Hay Festival


Saturday the 23rd of May saw my first visit to the Hay Festival in Wales. First, we had to battle the carpark that called itself the M1. Where do all the cars come from? Eh? They’re like a creeping tide—there’s a few cars, a few lorries, and the odd motorbike. Then there’s more cars, and more lorries, and car transporter, and before you know it you’re drowning in multi-coloured metal and exhaust fumes. And there’s no lifeguard, you’re on your own, sink or swim. We sunk. For three hours. Until, like crabs scuttling away under rocks, all the vehicles dispersed.

Arriving exhausted, and tetchy, at the festival campsite seven hours later we could do no more than stumble around the tented village and make a feeble attempt to show interest.

Sunday saw a clear sky and two crisp tickets for the Jacqueline Wilson talk. To be honest, having never read her books, I had no real interest in the talk but I accompanied my twelve-year-old daughter. Turns out, she’s a very interesting lady. On her 101st book, the premise of her hour-long chat was that she never gave up. Growing up in an age where women were either housewives or secretaries she had a bigger struggle than say, I do. Especially as her mother said to her, why would anyone want to read your books, Jacqueline?
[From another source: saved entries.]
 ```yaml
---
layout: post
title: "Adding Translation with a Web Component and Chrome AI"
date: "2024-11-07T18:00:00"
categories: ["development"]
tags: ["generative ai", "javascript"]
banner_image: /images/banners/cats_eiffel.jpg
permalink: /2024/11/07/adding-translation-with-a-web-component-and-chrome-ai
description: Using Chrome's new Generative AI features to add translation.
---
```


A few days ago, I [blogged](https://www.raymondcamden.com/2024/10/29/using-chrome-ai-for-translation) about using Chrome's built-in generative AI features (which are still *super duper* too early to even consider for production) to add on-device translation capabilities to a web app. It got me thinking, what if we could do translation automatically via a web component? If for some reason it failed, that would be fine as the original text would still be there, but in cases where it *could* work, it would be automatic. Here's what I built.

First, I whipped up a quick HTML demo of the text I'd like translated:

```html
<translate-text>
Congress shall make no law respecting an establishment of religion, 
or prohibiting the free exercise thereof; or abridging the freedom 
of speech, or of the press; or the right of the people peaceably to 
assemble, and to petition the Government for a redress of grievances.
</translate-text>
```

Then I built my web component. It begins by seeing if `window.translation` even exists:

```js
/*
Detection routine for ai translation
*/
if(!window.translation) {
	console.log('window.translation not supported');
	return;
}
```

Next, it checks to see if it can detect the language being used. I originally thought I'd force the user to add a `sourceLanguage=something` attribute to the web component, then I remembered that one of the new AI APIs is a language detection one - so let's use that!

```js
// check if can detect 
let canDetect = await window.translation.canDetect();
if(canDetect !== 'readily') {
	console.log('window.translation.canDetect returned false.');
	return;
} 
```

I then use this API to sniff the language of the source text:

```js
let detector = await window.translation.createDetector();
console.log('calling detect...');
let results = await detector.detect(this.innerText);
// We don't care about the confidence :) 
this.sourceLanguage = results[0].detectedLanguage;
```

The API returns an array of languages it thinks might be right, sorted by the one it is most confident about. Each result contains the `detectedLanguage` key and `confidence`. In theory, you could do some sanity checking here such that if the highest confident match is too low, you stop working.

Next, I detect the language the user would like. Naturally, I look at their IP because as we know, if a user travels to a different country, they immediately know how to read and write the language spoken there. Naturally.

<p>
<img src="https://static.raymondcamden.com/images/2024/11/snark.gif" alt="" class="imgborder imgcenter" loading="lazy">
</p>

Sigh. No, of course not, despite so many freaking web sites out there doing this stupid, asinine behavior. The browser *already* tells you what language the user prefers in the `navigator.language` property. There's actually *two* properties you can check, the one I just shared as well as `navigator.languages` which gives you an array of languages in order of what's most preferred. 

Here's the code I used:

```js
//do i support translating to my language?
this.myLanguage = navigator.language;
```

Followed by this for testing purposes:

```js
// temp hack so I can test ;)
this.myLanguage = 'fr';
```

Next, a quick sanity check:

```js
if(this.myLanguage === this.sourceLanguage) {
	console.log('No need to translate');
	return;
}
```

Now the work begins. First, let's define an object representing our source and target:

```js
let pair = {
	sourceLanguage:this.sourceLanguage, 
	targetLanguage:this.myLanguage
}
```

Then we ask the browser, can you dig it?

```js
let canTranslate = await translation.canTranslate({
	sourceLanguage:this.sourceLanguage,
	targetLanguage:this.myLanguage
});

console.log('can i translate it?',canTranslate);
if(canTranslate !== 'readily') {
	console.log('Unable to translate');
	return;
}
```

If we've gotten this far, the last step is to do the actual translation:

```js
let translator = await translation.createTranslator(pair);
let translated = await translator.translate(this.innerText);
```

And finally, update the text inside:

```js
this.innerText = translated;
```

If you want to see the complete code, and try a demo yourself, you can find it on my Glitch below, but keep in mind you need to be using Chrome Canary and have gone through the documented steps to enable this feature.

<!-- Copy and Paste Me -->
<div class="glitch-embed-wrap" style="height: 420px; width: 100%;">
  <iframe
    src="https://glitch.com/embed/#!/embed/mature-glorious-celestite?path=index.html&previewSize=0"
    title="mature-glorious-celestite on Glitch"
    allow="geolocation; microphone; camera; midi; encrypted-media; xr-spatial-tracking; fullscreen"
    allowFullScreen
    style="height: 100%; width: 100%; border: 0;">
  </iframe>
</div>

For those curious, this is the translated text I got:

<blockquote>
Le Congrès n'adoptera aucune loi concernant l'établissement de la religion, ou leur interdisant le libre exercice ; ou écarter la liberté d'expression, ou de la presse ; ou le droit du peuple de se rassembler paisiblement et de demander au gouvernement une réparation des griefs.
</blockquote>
Fact of the day: Did you know that the 1970’s girls’ magazine Jackie was named after Jacqueline Wilson? She made such an impression in the magazine offices that they honoured her with the name. Apologies to anyone who doesn’t have a clue what I’m talking about!

Sunday evening saw the Yorkshire poet, Simon Armitage, reading. I went alone and managed to get a seat three rows back. He came onto the stage, head down and fiddling with his book. My impression was he was uncomfortable with the glare of a thousand pairs of eyes.

Simon says (put your hands on your head – no, sorry) there’s no inspiration sitting and staring at a study wall. Get out and mix with people, experience life, and daydream. The idea for my book came to me as I walked along the side of a river that shone copper in the sunlight. My novel has a copper river in it but it’s not the basis for the whole book. Edward, his father, Burn, the Ancients, the Collector, and the Copper Queen all sprang from that walk along the river.

When Simon walked the Pennine Way for his book Walking Home, he found that the part of his brain responsible for poetry is also responsible for navigation. He couldn’t navigate and think of poems at the same time. I find that the part of my brain responsible for writing also seems to be connected to my ears. I can’t write if the noise level in the house is above that of an electric toothbrush.

I love the way Simon sees the world. I’m also trying to notice what he does—the people in the shadows, the abandoned and the neglected objects, and the way that light changes a scene.

I’m biased, but do read his work. Try his non-fiction Walking Home or his retold Sir Gwaine and the Green Knight.